═══ Available data ═══

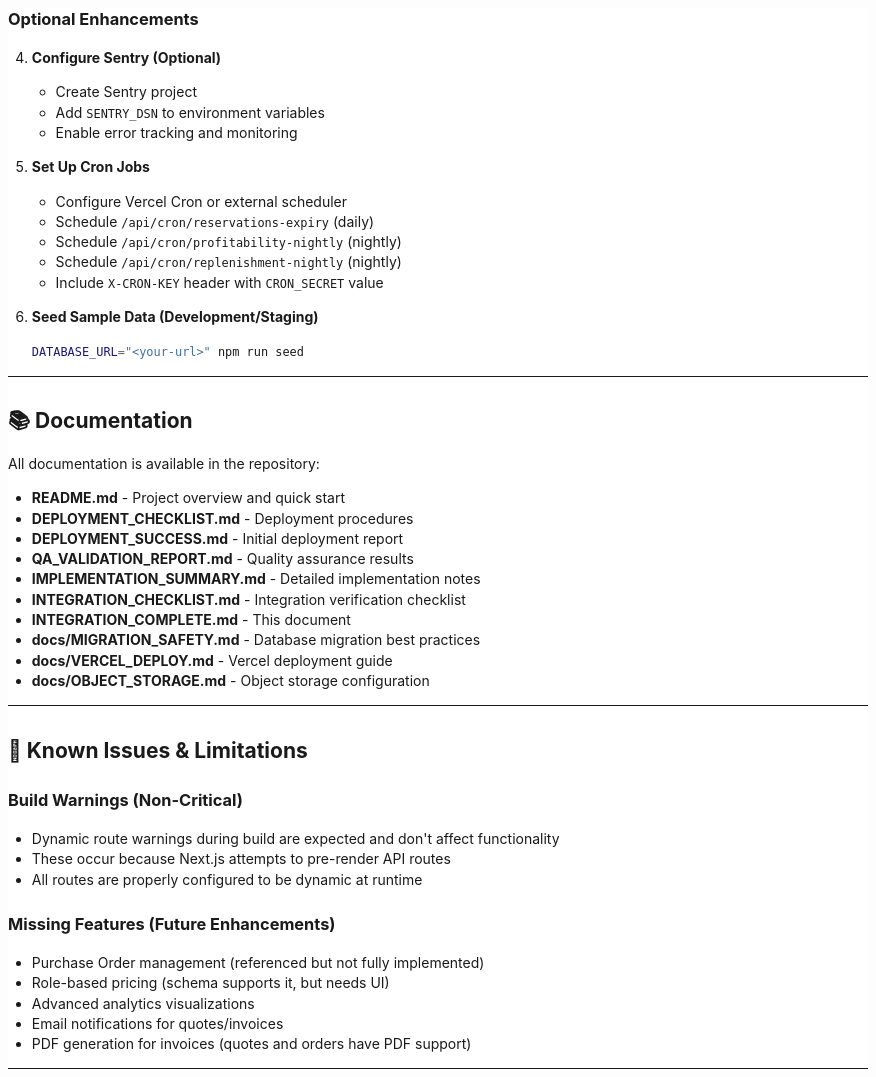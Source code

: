 ### Optional Enhancements

4. **Configure Sentry (Optional)**
   - Create Sentry project
   - Add `SENTRY_DSN` to environment variables
   - Enable error tracking and monitoring

5. **Set Up Cron Jobs**
   - Configure Vercel Cron or external scheduler
   - Schedule `/api/cron/reservations-expiry` (daily)
   - Schedule `/api/cron/profitability-nightly` (nightly)
   - Schedule `/api/cron/replenishment-nightly` (nightly)
   - Include `X-CRON-KEY` header with `CRON_SECRET` value

6. **Seed Sample Data (Development/Staging)**
   ```bash
   DATABASE_URL="<your-url>" npm run seed
   ```

---

## 📚 Documentation

All documentation is available in the repository:

- **README.md** - Project overview and quick start
- **DEPLOYMENT_CHECKLIST.md** - Deployment procedures
- **DEPLOYMENT_SUCCESS.md** - Initial deployment report
- **QA_VALIDATION_REPORT.md** - Quality assurance results
- **IMPLEMENTATION_SUMMARY.md** - Detailed implementation notes
- **INTEGRATION_CHECKLIST.md** - Integration verification checklist
- **INTEGRATION_COMPLETE.md** - This document
- **docs/MIGRATION_SAFETY.md** - Database migration best practices
- **docs/VERCEL_DEPLOY.md** - Vercel deployment guide
- **docs/OBJECT_STORAGE.md** - Object storage configuration

---

## 🐛 Known Issues & Limitations

### Build Warnings (Non-Critical)
- Dynamic route warnings during build are expected and don't affect functionality
- These occur because Next.js attempts to pre-render API routes
- All routes are properly configured to be dynamic at runtime

### Missing Features (Future Enhancements)
- Purchase Order management (referenced but not fully implemented)
- Role-based pricing (schema supports it, but needs UI)
- Advanced analytics visualizations
- Email notifications for quotes/invoices
- PDF generation for invoices (quotes and orders have PDF support)

---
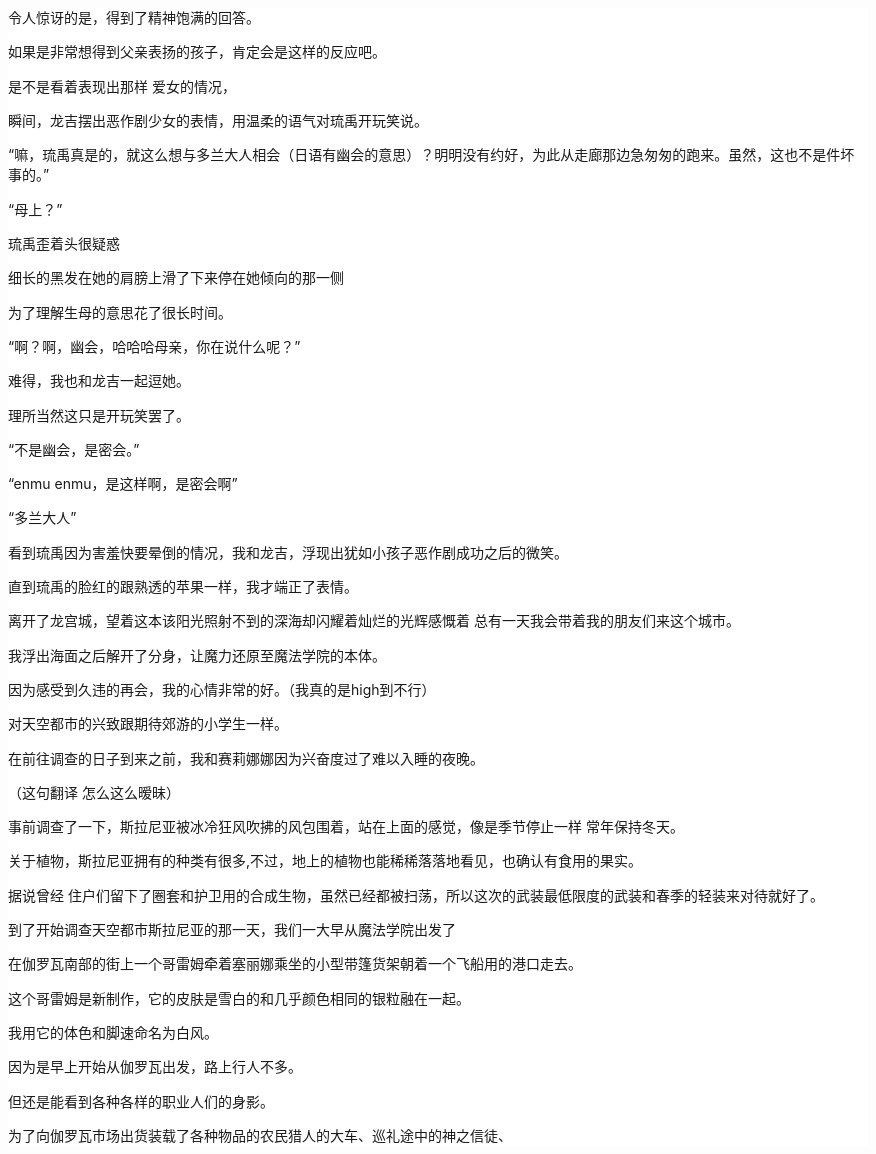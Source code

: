 令人惊讶的是，得到了精神饱满的回答。

如果是非常想得到父亲表扬的孩子，肯定会是这样的反应吧。

是不是看着表现出那样 爱女的情况，

瞬间，龙吉摆出恶作剧少女的表情，用温柔的语气对琉禹开玩笑说。

“嘛，琉禹真是的，就这么想与多兰大人相会（日语有幽会的意思）？明明没有约好，为此从走廊那边急匆匆的跑来。虽然，这也不是件坏事的。”

“母上？”

琉禹歪着头很疑惑

细长的黑发在她的肩膀上滑了下来停在她倾向的那一侧

为了理解生母的意思花了很长时间。

“啊？啊，幽会，哈哈哈母亲，你在说什么呢？”

难得，我也和龙吉一起逗她。

理所当然这只是开玩笑罢了。

“不是幽会，是密会。”

“enmu enmu，是这样啊，是密会啊”

“多兰大人”

看到琉禹因为害羞快要晕倒的情况，我和龙吉，浮现出犹如小孩子恶作剧成功之后的微笑。

直到琉禹的脸红的跟熟透的苹果一样，我才端正了表情。

离开了龙宫城，望着这本该阳光照射不到的深海却闪耀着灿烂的光辉感慨着 总有一天我会带着我的朋友们来这个城市。

我浮出海面之后解开了分身，让魔力还原至魔法学院的本体。

因为感受到久违的再会，我的心情非常的好。（我真的是high到不行）

对天空都市的兴致跟期待郊游的小学生一样。

在前往调查的日子到来之前，我和赛莉娜娜因为兴奋度过了难以入睡的夜晚。

（这句翻译 怎么这么暧昧）

事前调查了一下，斯拉尼亚被冰冷狂风吹拂的风包围着，站在上面的感觉，像是季节停止一样 常年保持冬天。

关于植物，斯拉尼亚拥有的种类有很多,不过，地上的植物也能稀稀落落地看见，也确认有食用的果实。

据说曾经 住户们留下了圈套和护卫用的合成生物，虽然已经都被扫荡，所以这次的武装最低限度的武装和春季的轻装来对待就好了。

到了开始调查天空都市斯拉尼亚的那一天，我们一大早从魔法学院出发了

在伽罗瓦南部的街上一个哥雷姆牵着塞丽娜乘坐的小型带篷货架朝着一个飞船用的港口走去。

这个哥雷姆是新制作，它的皮肤是雪白的和几乎颜色相同的银粒融在一起。

我用它的体色和脚速命名为白风。

因为是早上开始从伽罗瓦出发，路上行人不多。

但还是能看到各种各样的职业人们的身影。

为了向伽罗瓦市场出货装载了各种物品的农民猎人的大车、巡礼途中的神之信徒、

═══

#### [Your assignment]
What lines in the entries above include the string "docs"? Return each one.

#### [Answer space]
- **docs/MIGRATION_SAFETY.md** - Database migration best practices
- **docs/VERCEL_DEPLOY.md** - Vercel deployment guide
- **docs/OBJECT_STORAGE.md** - Object storage configuration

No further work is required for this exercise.